[ENTRIES SUPPLIED]

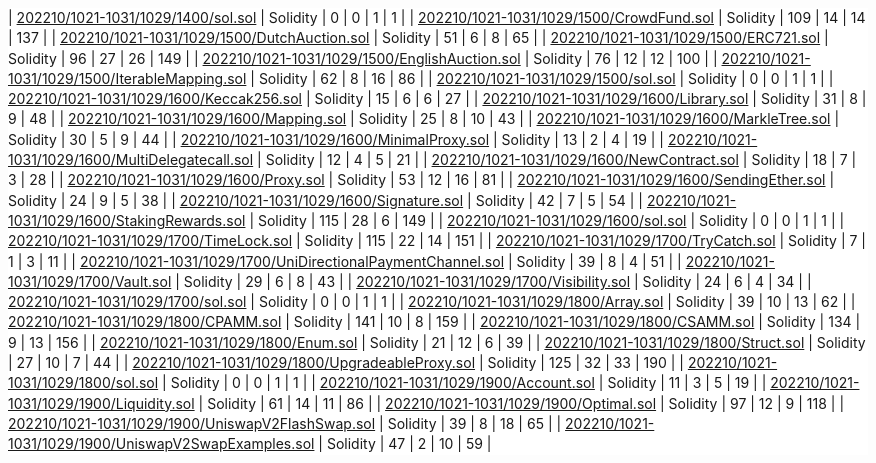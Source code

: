 | [202210/1021-1031/1029/1400/sol.sol](/202210/1021-1031/1029/1400/sol.sol) | Solidity | 0 | 0 | 1 | 1 |
| [202210/1021-1031/1029/1500/CrowdFund.sol](/202210/1021-1031/1029/1500/CrowdFund.sol) | Solidity | 109 | 14 | 14 | 137 |
| [202210/1021-1031/1029/1500/DutchAuction.sol](/202210/1021-1031/1029/1500/DutchAuction.sol) | Solidity | 51 | 6 | 8 | 65 |
| [202210/1021-1031/1029/1500/ERC721.sol](/202210/1021-1031/1029/1500/ERC721.sol) | Solidity | 96 | 27 | 26 | 149 |
| [202210/1021-1031/1029/1500/EnglishAuction.sol](/202210/1021-1031/1029/1500/EnglishAuction.sol) | Solidity | 76 | 12 | 12 | 100 |
| [202210/1021-1031/1029/1500/IterableMapping.sol](/202210/1021-1031/1029/1500/IterableMapping.sol) | Solidity | 62 | 8 | 16 | 86 |
| [202210/1021-1031/1029/1500/sol.sol](/202210/1021-1031/1029/1500/sol.sol) | Solidity | 0 | 0 | 1 | 1 |
| [202210/1021-1031/1029/1600/Keccak256.sol](/202210/1021-1031/1029/1600/Keccak256.sol) | Solidity | 15 | 6 | 6 | 27 |
| [202210/1021-1031/1029/1600/Library.sol](/202210/1021-1031/1029/1600/Library.sol) | Solidity | 31 | 8 | 9 | 48 |
| [202210/1021-1031/1029/1600/Mapping.sol](/202210/1021-1031/1029/1600/Mapping.sol) | Solidity | 25 | 8 | 10 | 43 |
| [202210/1021-1031/1029/1600/MarkleTree.sol](/202210/1021-1031/1029/1600/MarkleTree.sol) | Solidity | 30 | 5 | 9 | 44 |
| [202210/1021-1031/1029/1600/MinimalProxy.sol](/202210/1021-1031/1029/1600/MinimalProxy.sol) | Solidity | 13 | 2 | 4 | 19 |
| [202210/1021-1031/1029/1600/MultiDelegatecall.sol](/202210/1021-1031/1029/1600/MultiDelegatecall.sol) | Solidity | 12 | 4 | 5 | 21 |
| [202210/1021-1031/1029/1600/NewContract.sol](/202210/1021-1031/1029/1600/NewContract.sol) | Solidity | 18 | 7 | 3 | 28 |
| [202210/1021-1031/1029/1600/Proxy.sol](/202210/1021-1031/1029/1600/Proxy.sol) | Solidity | 53 | 12 | 16 | 81 |
| [202210/1021-1031/1029/1600/SendingEther.sol](/202210/1021-1031/1029/1600/SendingEther.sol) | Solidity | 24 | 9 | 5 | 38 |
| [202210/1021-1031/1029/1600/Signature.sol](/202210/1021-1031/1029/1600/Signature.sol) | Solidity | 42 | 7 | 5 | 54 |
| [202210/1021-1031/1029/1600/StakingRewards.sol](/202210/1021-1031/1029/1600/StakingRewards.sol) | Solidity | 115 | 28 | 6 | 149 |
| [202210/1021-1031/1029/1600/sol.sol](/202210/1021-1031/1029/1600/sol.sol) | Solidity | 0 | 0 | 1 | 1 |
| [202210/1021-1031/1029/1700/TimeLock.sol](/202210/1021-1031/1029/1700/TimeLock.sol) | Solidity | 115 | 22 | 14 | 151 |
| [202210/1021-1031/1029/1700/TryCatch.sol](/202210/1021-1031/1029/1700/TryCatch.sol) | Solidity | 7 | 1 | 3 | 11 |
| [202210/1021-1031/1029/1700/UniDirectionalPaymentChannel.sol](/202210/1021-1031/1029/1700/UniDirectionalPaymentChannel.sol) | Solidity | 39 | 8 | 4 | 51 |
| [202210/1021-1031/1029/1700/Vault.sol](/202210/1021-1031/1029/1700/Vault.sol) | Solidity | 29 | 6 | 8 | 43 |
| [202210/1021-1031/1029/1700/Visibility.sol](/202210/1021-1031/1029/1700/Visibility.sol) | Solidity | 24 | 6 | 4 | 34 |
| [202210/1021-1031/1029/1700/sol.sol](/202210/1021-1031/1029/1700/sol.sol) | Solidity | 0 | 0 | 1 | 1 |
| [202210/1021-1031/1029/1800/Array.sol](/202210/1021-1031/1029/1800/Array.sol) | Solidity | 39 | 10 | 13 | 62 |
| [202210/1021-1031/1029/1800/CPAMM.sol](/202210/1021-1031/1029/1800/CPAMM.sol) | Solidity | 141 | 10 | 8 | 159 |
| [202210/1021-1031/1029/1800/CSAMM.sol](/202210/1021-1031/1029/1800/CSAMM.sol) | Solidity | 134 | 9 | 13 | 156 |
| [202210/1021-1031/1029/1800/Enum.sol](/202210/1021-1031/1029/1800/Enum.sol) | Solidity | 21 | 12 | 6 | 39 |
| [202210/1021-1031/1029/1800/Struct.sol](/202210/1021-1031/1029/1800/Struct.sol) | Solidity | 27 | 10 | 7 | 44 |
| [202210/1021-1031/1029/1800/UpgradeableProxy.sol](/202210/1021-1031/1029/1800/UpgradeableProxy.sol) | Solidity | 125 | 32 | 33 | 190 |
| [202210/1021-1031/1029/1800/sol.sol](/202210/1021-1031/1029/1800/sol.sol) | Solidity | 0 | 0 | 1 | 1 |
| [202210/1021-1031/1029/1900/Account.sol](/202210/1021-1031/1029/1900/Account.sol) | Solidity | 11 | 3 | 5 | 19 |
| [202210/1021-1031/1029/1900/Liquidity.sol](/202210/1021-1031/1029/1900/Liquidity.sol) | Solidity | 61 | 14 | 11 | 86 |
| [202210/1021-1031/1029/1900/Optimal.sol](/202210/1021-1031/1029/1900/Optimal.sol) | Solidity | 97 | 12 | 9 | 118 |
| [202210/1021-1031/1029/1900/UniswapV2FlashSwap.sol](/202210/1021-1031/1029/1900/UniswapV2FlashSwap.sol) | Solidity | 39 | 8 | 18 | 65 |
| [202210/1021-1031/1029/1900/UniswapV2SwapExamples.sol](/202210/1021-1031/1029/1900/UniswapV2SwapExamples.sol) | Solidity | 47 | 2 | 10 | 59 |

[/ENTRIES SUPPLIED]

● PROBLEM TO WORK ON:
Transcribe the records above exactly, beginning at the line that contains "9 | 13 | 156 |" and ending with the line that contains "32 | 33 | 190 |", both included, and nothing else.

● REPLY TO THE TASK:
| [202210/1021-1031/1029/1800/CSAMM.sol](/202210/1021-1031/1029/1800/CSAMM.sol) | Solidity | 134 | 9 | 13 | 156 |
| [202210/1021-1031/1029/1800/Enum.sol](/202210/1021-1031/1029/1800/Enum.sol) | Solidity | 21 | 12 | 6 | 39 |
| [202210/1021-1031/1029/1800/Struct.sol](/202210/1021-1031/1029/1800/Struct.sol) | Solidity | 27 | 10 | 7 | 44 |
| [202210/1021-1031/1029/1800/UpgradeableProxy.sol](/202210/1021-1031/1029/1800/UpgradeableProxy.sol) | Solidity | 125 | 32 | 33 | 190 |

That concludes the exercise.